Would you please copy exactly the line with "for all $x$" and all lines that follow it in the data below, through the last one?
⟨
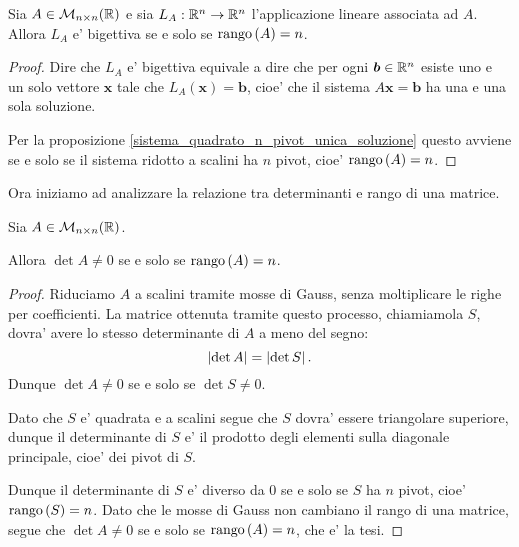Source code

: \begin{proposition}
    Sia $A \in \mathcal{M}_{n \times n}(\mathbb{R})$ e sia $L_A : \mathbb{R}^n \to \mathbb{R}^n$ l'applicazione lineare associata ad $A$. Allora $L_A$ e' bigettiva se e solo se $\operatorname{rango}\left( A \right) = n$.
\end{proposition}
\begin{proof}
    Dire che $L_A$ e' bigettiva equivale a dire che per ogni $\bm b \in \mathbb{R}^n$ esiste uno e un solo vettore $\bm x$ tale che $L_A(\bm x) = \bm b$, cioe' che il sistema $A\bm x = \bm b$ ha una e una sola soluzione.

    Per la proposizione \ref{sistema_quadrato_n_pivot_unica_soluzione} questo avviene se e solo se il sistema ridotto a scalini ha $n$ pivot, cioe' $\operatorname{rango}\left( A \right) = n$. 
\end{proof}

Ora iniziamo ad analizzare la relazione tra determinanti e rango di una matrice.

\begin{theorem}\label{det_nonnullo_sse_rango_n}
    Sia $A \in \mathcal{M}_{n \times n}(\mathbb{R})$. 
    
    Allora $\det A \neq 0$ se e solo se $\operatorname{rango}\left( A \right) = n$.
\end{theorem}
\begin{proof}
    Riduciamo $A$ a scalini tramite mosse di Gauss, senza moltiplicare le righe per coefficienti. La matrice ottenuta tramite questo processo, chiamiamola $S$, dovra' avere lo stesso determinante di $A$ a meno del segno: \[
        \left|\det A\right| = \left|\det S\right|.
    \] Dunque $\det A \neq 0$ se e solo se $\det S \neq 0$. 
    
    Dato che $S$ e' quadrata e a scalini segue che $S$ dovra' essere triangolare superiore, dunque il determinante di $S$ e' il prodotto degli elementi sulla diagonale principale, cioe' dei pivot di $S$.
    
    Dunque il determinante di $S$ e' diverso da $0$ se e solo se $S$ ha $n$ pivot, cioe' $\operatorname{rango}\left( S \right) = n$. Dato che le mosse di Gauss non cambiano il rango di una matrice, segue che $\det A \neq 0$ se e solo se $\operatorname{rango}\left( A \right) = n$, che e' la tesi.
\end{proof}

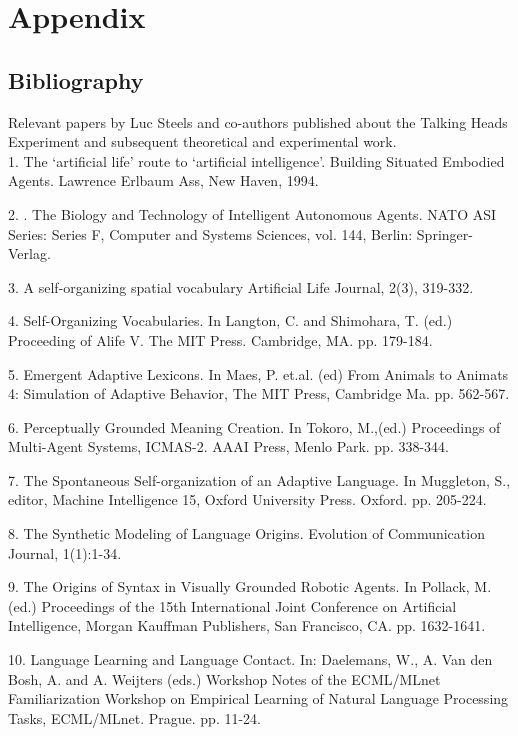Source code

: \chapter{Appendix}
\label{c:references}

\section{Bibliography}

Relevant papers by Luc Steels and co-authors published about the Talking Heads Experiment and subsequent theoretical 
and experimental work. \\

1. \citet{Steels:94a} The `artificial life' route to `artificial intelligence'. Building Situated Embodied Agents. Lawrence Erlbaum Ass, New Haven, 1994.

2. \citet{Steels:95a}. The Biology and Technology of Intelligent Autonomous Agents. NATO ASI Series: Series F, Computer and Systems Sciences, vol. 144, Berlin: Springer-Verlag.

3. \citet{Steels:95b} A self-organizing spatial vocabulary Artificial Life Journal, 2(3), 319-332. 

4. \citet{Steels:96a} Self-Organizing Vocabularies. In Langton, C. and Shimohara, T. (ed.) Proceeding of 
Alife V. The MIT Press. Cambridge, MA. pp. 179-184. 

5. \citet{Steels:96b} Emergent Adaptive Lexicons. In Maes, P. et.al. (ed) From Animals to Animats 4: Simulation of Adaptive Behavior, The MIT Press, Cambridge Ma. pp. 562-567. 

6. \citet{Steels:96c} Perceptually Grounded Meaning Creation. In Tokoro, M.,(ed.) Proceedings of Multi-Agent Systems, ICMAS-2. AAAI Press, Menlo Park. pp. 338-344. 

7. \citet{Steels:97a} The Spontaneous Self-organization of an Adaptive Language. In Muggleton, S., editor, Machine Intelligence 15, Oxford University Press. Oxford. pp. 205-224. 

8. \citet{Steels:97b} The Synthetic Modeling of Language Origins. Evolution of Communication Journal, 1(1):1-34. 

9. \citet{Steels:97c} The Origins of Syntax in Visually Grounded Robotic Agents. In Pollack, M. (ed.) Proceedings of the 15th International Joint Conference on Artificial Intelligence, Morgan Kauffman Publishers, San Francisco, CA. pp. 1632-1641. 

10. \citet{Steels:97d} Language Learning and Language Contact. In: Daelemans, W., A. Van den Bosh, A. and A. Weijters (eds.)
Workshop Notes of the ECML/MLnet Familiarization Workshop on Empirical Learning of Natural Language 
Processing Tasks, ECML/MLnet. Prague. pp. 11-24. 

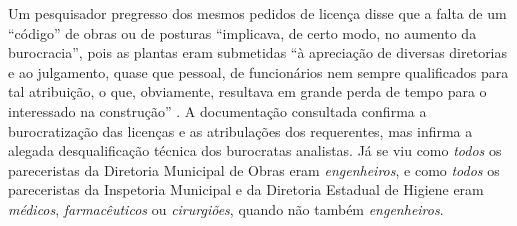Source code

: Um pesquisador pregresso dos mesmos pedidos de licença disse que a falta de um ``código'' de obras ou de posturas ``implicava, de certo modo, no aumento da burocracia'', pois as plantas eram submetidas ``à apreciação de diversas diretorias e ao julgamento, quase que pessoal, de funcionários nem sempre qualificados para tal atribuição, o que, obviamente, resultava em grande perda de tempo para o interessado na construção'' \cite[p.~89]{cardoso_vilas_1991}. A documentação consultada confirma a burocratização das licenças e as atribulações dos requerentes, mas infirma a alegada desqualificação técnica dos burocratas analistas. Já se viu como \textit{todos} os pareceristas da Diretoria Municipal de Obras eram \textit{engenheiros}, e como \textit{todos} os pareceristas da Inspetoria Municipal e da Diretoria Estadual de Higiene eram \textit{médicos}, \textit{farmacêuticos} ou \textit{cirurgiões}, quando não também \textit{engenheiros}. 

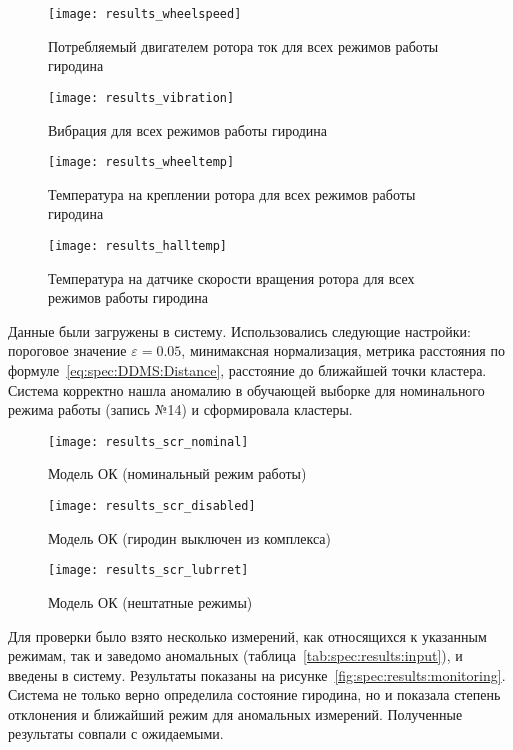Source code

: \begin{figure}[h]
\texttt{[image: results\_wheelspeed]}
\caption{Потребляемый двигателем ротора ток для всех режимов работы гиродина}
\label{fig:spec:results:current}
\end{figure}

\begin{figure}[h]
\texttt{[image: results\_vibration]}
\caption{Вибрация для всех режимов работы гиродина}
\label{fig:spec:results:vibration}
\end{figure}

\begin{figure}[h]
\texttt{[image: results\_wheeltemp]}
\caption{Температура на креплении ротора для всех режимов работы гиродина}
\label{fig:spec:results:wheeltemp}
\end{figure}

\begin{figure}[h]
\texttt{[image: results\_halltemp]}
\caption{Температура на датчике скорости вращения ротора для всех режимов работы гиродина}
\label{fig:spec:results:halltemp}
\end{figure}

Данные были загружены в систему. Использовались следующие настройки: пороговое значение $\varepsilon=0.05$, минимаксная нормализация, метрика расстояния по формуле~\eqref{eq:spec:DDMS:Distance}, расстояние до ближайшей точки кластера. Система корректно нашла аномалию в обучающей выборке для номинального режима работы (запись №14) и сформировала кластеры.

\begin{figure}
\caption{Модель ОК (номинальный режим работы)}
\label{fig:spec:results:scr:nominal}
\texttt{[image: results\_scr\_nominal]}
\end{figure}

\begin{figure}
\caption{Модель ОК (гиродин выключен из комплекса)}
\label{fig:spec:results:scr:disabled}
\texttt{[image: results\_scr\_disabled]}
\end{figure}

\begin{figure}
\caption{Модель ОК (нештатные режимы)}
\label{fig:spec:results:scr:lubrret}
\texttt{[image: results\_scr\_lubrret]}
\end{figure}

Для проверки было взято несколько измерений, как относящихся к указанным режимам, так и заведомо аномальных (таблица~\ref{tab:spec:results:input}), и введены в систему. Результаты показаны на рисунке~\ref{fig:spec:results:monitoring}. Система не только верно определила состояние гиродина, но и показала степень отклонения и ближайший режим для аномальных измерений. Полученные результаты совпали с ожидаемыми.

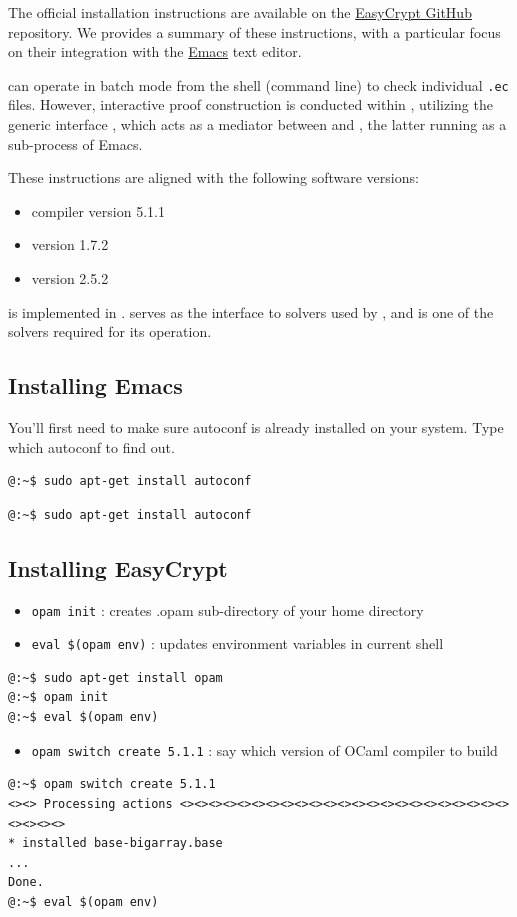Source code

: The official \EasyCrypt installation instructions are available on the \hyperref{https://github.com/EasyCrypt/easycrypt}{github}{ec}{EasyCrypt GitHub} repository. We provides a summary of these instructions, with a particular focus on their integration with the \hyperref{https://www.gnu.org/software/emacs/}{site}{emacs}{Emacs} text editor.\par
\EasyCrypt can operate in batch mode from the shell (command line) to check individual \texttt{.ec} files. However, interactive proof construction is conducted within \Emacs, utilizing the generic interface \ProofGeneral, which acts as a mediator between \Emacs and \EasyCrypt, the latter running as a sub-process of Emacs.

These instructions are aligned with the following software versions:
\begin{itemize}
	\item \OCaml compiler version 5.1.1
	\item \WhyThree version 1.7.2
	\item \AltErgo version 2.5.2
\end{itemize}
\EasyCrypt is implemented in \OCaml. \WhyThree serves as the interface to \SMT solvers used by \EasyCrypt, and \AltErgo is one of the \SMT solvers required for its operation.

\subsection*{Installing Emacs}
You'll first need to make sure autoconf is already installed on your system. Type which autoconf to find out.
\begin{lstlisting}[style=normal]
@:~$ sudo apt-get install autoconf
\end{lstlisting}
\begin{lstlisting}[style=normal]
@:~$ sudo apt-get install autoconf
\end{lstlisting}

\subsection*{Installing EasyCrypt}
\begin{itemize}
	\item \texttt{opam init} : creates .opam sub-directory of your home directory
	\item \texttt{eval \$(opam env)} : updates environment variables in current shell
\end{itemize}
\begin{lstlisting}[style=normal]
@:~$ sudo apt-get install opam
@:~$ opam init
@:~$ eval $(opam env)
\end{lstlisting}
\begin{itemize}
\item \texttt{opam switch create 5.1.1} : say which version of OCaml compiler to build
\end{itemize}
\begin{lstlisting}[style=normal]
@:~$ opam switch create 5.1.1
<><> Processing actions <><><><><><><><><><><><><><><><><><><><><><><><><><><>
* installed base-bigarray.base
...
Done.
@:~$ eval $(opam env)
\end{lstlisting}


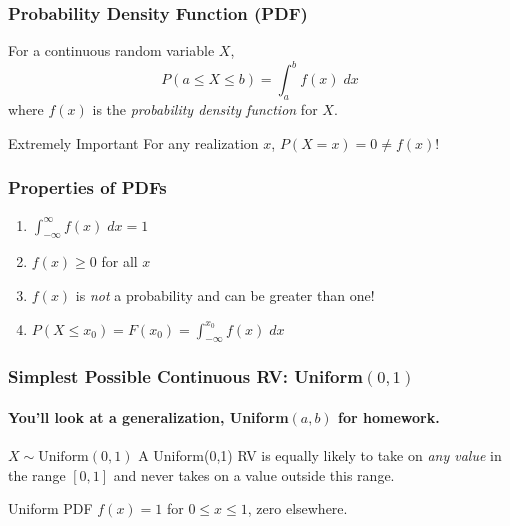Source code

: \documentclass[handout]{beamer}
\begin{document}
\begin{frame}
\frametitle{Probability Density Function (PDF)}
For a continuous random variable $X$, 
	$$P(a \leq X \leq b) = \int_a^b f(x) \; dx$$
where $f(x)$ is the \emph{probability density function} for $X$. 
\vspace{2em}

\begin{alertblock}{Extremely Important}
For any realization $x$, $P(X=x) = 0 \neq f(x)$!
\end{alertblock}
\end{frame}
\begin{frame}
\frametitle{Properties of PDFs}
\begin{enumerate}
\item $\int_{-\infty}^\infty f(x) \; dx = 1$ 
\item $f(x) \geq 0$ for all $x$
\item $f(x)$ is \emph{not} a probability and can be greater than one!
\item $P(X\leq x_0) = F(x_0) = \int_{-\infty}^{x_0} f(x) \; dx $
\end{enumerate}
\end{frame}
\begin{frame}
\frametitle{Simplest Possible Continuous RV: Uniform$(0,1)$}
\framesubtitle{You'll look at a generalization, Uniform$(a,b)$ for homework.}

\begin{block}{$X \sim \mbox{Uniform}(0,1)$}
A Uniform(0,1) RV is equally likely to take on \emph{any value} in the range $[0,1]$ and never takes on a value outside this range.
\end{block}

\begin{block}{Uniform PDF}
$f(x) = 1$ for $0\leq x \leq 1$, zero elsewhere.
\end{block}

\end{frame}
\end{document}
⟩
**YOUR SOLUTION:**
\item $f(x) \geq 0$ for all $x$
\item $f(x)$ is \emph{not} a probability and can be greater than one!
\item $P(X\leq x_0) = F(x_0) = \int_{-\infty}^{x_0} f(x) \; dx $
\end{enumerate}
\end{frame}
\begin{frame}
\frametitle{Simplest Possible Continuous RV: Uniform$(0,1)$}
\framesubtitle{You'll look at a generalization, Uniform$(a,b)$ for homework.}

\begin{block}{$X \sim \mbox{Uniform}(0,1)$}
A Uniform(0,1) RV is equally likely to take on \emph{any value} in the range $[0,1]$ and never takes on a value outside this range.
\end{block}

\begin{block}{Uniform PDF}
$f(x) = 1$ for $0\leq x \leq 1$, zero elsewhere.
\end{block}

\end{frame}
\end{document}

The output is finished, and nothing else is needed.